(Work order): The entries below are to be written out again without alteration.

(Material to process):
- - - - - - -

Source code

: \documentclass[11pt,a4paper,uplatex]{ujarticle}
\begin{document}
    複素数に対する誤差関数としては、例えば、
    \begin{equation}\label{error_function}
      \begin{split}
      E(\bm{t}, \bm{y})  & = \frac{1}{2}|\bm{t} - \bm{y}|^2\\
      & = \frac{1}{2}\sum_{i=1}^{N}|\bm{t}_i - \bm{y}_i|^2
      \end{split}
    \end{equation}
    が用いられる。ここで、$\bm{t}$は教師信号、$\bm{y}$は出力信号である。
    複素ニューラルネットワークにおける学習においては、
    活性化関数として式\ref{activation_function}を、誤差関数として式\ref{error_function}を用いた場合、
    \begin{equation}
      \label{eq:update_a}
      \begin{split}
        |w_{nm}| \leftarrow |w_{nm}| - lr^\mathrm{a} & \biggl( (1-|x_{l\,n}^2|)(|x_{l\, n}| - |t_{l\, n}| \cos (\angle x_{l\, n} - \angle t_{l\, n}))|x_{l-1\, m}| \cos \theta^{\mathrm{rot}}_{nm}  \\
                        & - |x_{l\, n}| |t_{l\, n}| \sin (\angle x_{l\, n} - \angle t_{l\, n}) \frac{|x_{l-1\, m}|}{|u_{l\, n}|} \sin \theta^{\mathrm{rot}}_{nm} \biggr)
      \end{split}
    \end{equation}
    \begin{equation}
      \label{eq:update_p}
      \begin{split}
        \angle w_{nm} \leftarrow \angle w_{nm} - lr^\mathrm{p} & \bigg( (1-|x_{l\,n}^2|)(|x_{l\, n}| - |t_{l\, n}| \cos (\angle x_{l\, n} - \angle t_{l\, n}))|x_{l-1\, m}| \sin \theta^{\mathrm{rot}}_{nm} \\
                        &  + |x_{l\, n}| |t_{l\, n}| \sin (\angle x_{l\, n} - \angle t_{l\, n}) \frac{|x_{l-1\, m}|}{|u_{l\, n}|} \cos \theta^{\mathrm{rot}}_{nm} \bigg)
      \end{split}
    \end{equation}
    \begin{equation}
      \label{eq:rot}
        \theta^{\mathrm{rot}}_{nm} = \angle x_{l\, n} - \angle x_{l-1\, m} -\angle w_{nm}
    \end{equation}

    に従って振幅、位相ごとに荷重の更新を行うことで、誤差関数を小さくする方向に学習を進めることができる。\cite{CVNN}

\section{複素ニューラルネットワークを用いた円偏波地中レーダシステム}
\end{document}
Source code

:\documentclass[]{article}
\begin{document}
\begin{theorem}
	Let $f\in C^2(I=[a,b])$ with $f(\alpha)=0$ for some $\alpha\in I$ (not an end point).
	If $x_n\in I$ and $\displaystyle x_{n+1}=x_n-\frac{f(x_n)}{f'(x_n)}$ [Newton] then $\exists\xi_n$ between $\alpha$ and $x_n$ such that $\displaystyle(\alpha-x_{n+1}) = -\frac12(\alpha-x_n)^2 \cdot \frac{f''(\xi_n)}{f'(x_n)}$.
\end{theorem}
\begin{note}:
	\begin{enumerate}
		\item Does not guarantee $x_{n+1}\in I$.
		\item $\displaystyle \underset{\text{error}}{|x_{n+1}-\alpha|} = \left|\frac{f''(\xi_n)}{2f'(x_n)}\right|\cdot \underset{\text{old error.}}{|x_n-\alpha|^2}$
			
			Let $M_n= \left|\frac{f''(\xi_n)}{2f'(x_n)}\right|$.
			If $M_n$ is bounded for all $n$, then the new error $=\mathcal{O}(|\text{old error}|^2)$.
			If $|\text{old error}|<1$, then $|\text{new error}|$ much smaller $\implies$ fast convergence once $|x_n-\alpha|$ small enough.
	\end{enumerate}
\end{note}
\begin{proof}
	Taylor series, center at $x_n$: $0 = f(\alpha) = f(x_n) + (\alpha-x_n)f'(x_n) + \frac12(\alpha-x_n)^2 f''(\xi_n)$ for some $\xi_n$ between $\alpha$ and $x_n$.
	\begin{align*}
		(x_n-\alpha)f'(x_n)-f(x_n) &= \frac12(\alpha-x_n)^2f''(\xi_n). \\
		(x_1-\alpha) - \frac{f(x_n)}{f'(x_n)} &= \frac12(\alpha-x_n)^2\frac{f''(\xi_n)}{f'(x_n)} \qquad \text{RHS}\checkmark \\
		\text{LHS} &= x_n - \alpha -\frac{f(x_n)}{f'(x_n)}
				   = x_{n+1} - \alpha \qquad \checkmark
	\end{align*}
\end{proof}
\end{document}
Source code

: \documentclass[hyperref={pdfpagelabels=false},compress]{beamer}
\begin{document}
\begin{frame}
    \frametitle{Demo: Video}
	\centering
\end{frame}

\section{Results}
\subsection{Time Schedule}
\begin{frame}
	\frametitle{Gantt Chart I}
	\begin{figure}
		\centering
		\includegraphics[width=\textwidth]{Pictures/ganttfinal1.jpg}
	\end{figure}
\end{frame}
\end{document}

- - - - - - -

(Task answer):
Source code

: \documentclass[11pt,a4paper,uplatex]{ujarticle}
\begin{document}
    複素数に対する誤差関数としては、例えば、
    \begin{equation}\label{error_function}
      \begin{split}
      E(\bm{t}, \bm{y})  & = \frac{1}{2}|\bm{t} - \bm{y}|^2\\
      & = \frac{1}{2}\sum_{i=1}^{N}|\bm{t}_i - \bm{y}_i|^2
      \end{split}
    \end{equation}
    が用いられる。ここで、$\bm{t}$は教師信号、$\bm{y}$は出力信号である。
    複素ニューラルネットワークにおける学習においては、
    活性化関数として式\ref{activation_function}を、誤差関数として式\ref{error_function}を用いた場合、
    \begin{equation}
      \label{eq:update_a}
      \begin{split}
        |w_{nm}| \leftarrow |w_{nm}| - lr^\mathrm{a} & \biggl( (1-|x_{l\,n}^2|)(|x_{l\, n}| - |t_{l\, n}| \cos (\angle x_{l\, n} - \angle t_{l\, n}))|x_{l-1\, m}| \cos \theta^{\mathrm{rot}}_{nm}  \\
                        & - |x_{l\, n}| |t_{l\, n}| \sin (\angle x_{l\, n} - \angle t_{l\, n}) \frac{|x_{l-1\, m}|}{|u_{l\, n}|} \sin \theta^{\mathrm{rot}}_{nm} \biggr)
      \end{split}
    \end{equation}
    \begin{equation}
      \label{eq:update_p}
      \begin{split}
        \angle w_{nm} \leftarrow \angle w_{nm} - lr^\mathrm{p} & \bigg( (1-|x_{l\,n}^2|)(|x_{l\, n}| - |t_{l\, n}| \cos (\angle x_{l\, n} - \angle t_{l\, n}))|x_{l-1\, m}| \sin \theta^{\mathrm{rot}}_{nm} \\
                        &  + |x_{l\, n}| |t_{l\, n}| \sin (\angle x_{l\, n} - \angle t_{l\, n}) \frac{|x_{l-1\, m}|}{|u_{l\, n}|} \cos \theta^{\mathrm{rot}}_{nm} \bigg)
      \end{split}
    \end{equation}
    \begin{equation}
      \label{eq:rot}
        \theta^{\mathrm{rot}}_{nm} = \angle x_{l\, n} - \angle x_{l-1\, m} -\angle w_{nm}
    \end{equation}

    に従って振幅、位相ごとに荷重の更新を行うことで、誤差関数を小さくする方向に学習を進めることができる。\cite{CVNN}

\section{複素ニューラルネットワークを用いた円偏波地中レーダシステム}
\end{document}
Source code

:\documentclass[]{article}
\begin{document}
\begin{theorem}
	Let $f\in C^2(I=[a,b])$ with $f(\alpha)=0$ for some $\alpha\in I$ (not an end point).
	If $x_n\in I$ and $\displaystyle x_{n+1}=x_n-\frac{f(x_n)}{f'(x_n)}$ [Newton] then $\exists\xi_n$ between $\alpha$ and $x_n$ such that $\displaystyle(\alpha-x_{n+1}) = -\frac12(\alpha-x_n)^2 \cdot \frac{f''(\xi_n)}{f'(x_n)}$.
\end{theorem}
\begin{note}:
	\begin{enumerate}
		\item Does not guarantee $x_{n+1}\in I$.
		\item $\displaystyle \underset{\text{error}}{|x_{n+1}-\alpha|} = \left|\frac{f''(\xi_n)}{2f'(x_n)}\right|\cdot \underset{\text{old error.}}{|x_n-\alpha|^2}$
			
			Let $M_n= \left|\frac{f''(\xi_n)}{2f'(x_n)}\right|$.
			If $M_n$ is bounded for all $n$, then the new error $=\mathcal{O}(|\text{old error}|^2)$.
			If $|\text{old error}|<1$, then $|\text{new error}|$ much smaller $\implies$ fast convergence once $|x_n-\alpha|$ small enough.
	\end{enumerate}
\end{note}
\begin{proof}
	Taylor series, center at $x_n$: $0 = f(\alpha) = f(x_n) + (\alpha-x_n)f'(x_n) + \frac12(\alpha-x_n)^2 f''(\xi_n)$ for some $\xi_n$ between $\alpha$ and $x_n$.
	\begin{align*}
		(x_n-\alpha)f'(x_n)-f(x_n) &= \frac12(\alpha-x_n)^2f''(\xi_n). \\
		(x_1-\alpha) - \frac{f(x_n)}{f'(x_n)} &= \frac12(\alpha-x_n)^2\frac{f''(\xi_n)}{f'(x_n)} \qquad \text{RHS}\checkmark \\
		\text{LHS} &= x_n - \alpha -\frac{f(x_n)}{f'(x_n)}
				   = x_{n+1} - \alpha \qquad \checkmark
	\end{align*}
\end{proof}
\end{document}
Source code

: \documentclass[hyperref={pdfpagelabels=false},compress]{beamer}
\begin{document}
\begin{frame}
    \frametitle{Demo: Video}
	\centering
\end{frame}

\section{Results}
\subsection{Time Schedule}
\begin{frame}
	\frametitle{Gantt Chart I}
	\begin{figure}
		\centering
		\includegraphics[width=\textwidth]{Pictures/ganttfinal1.jpg}
	\end{figure}
\end{frame}
\end{document}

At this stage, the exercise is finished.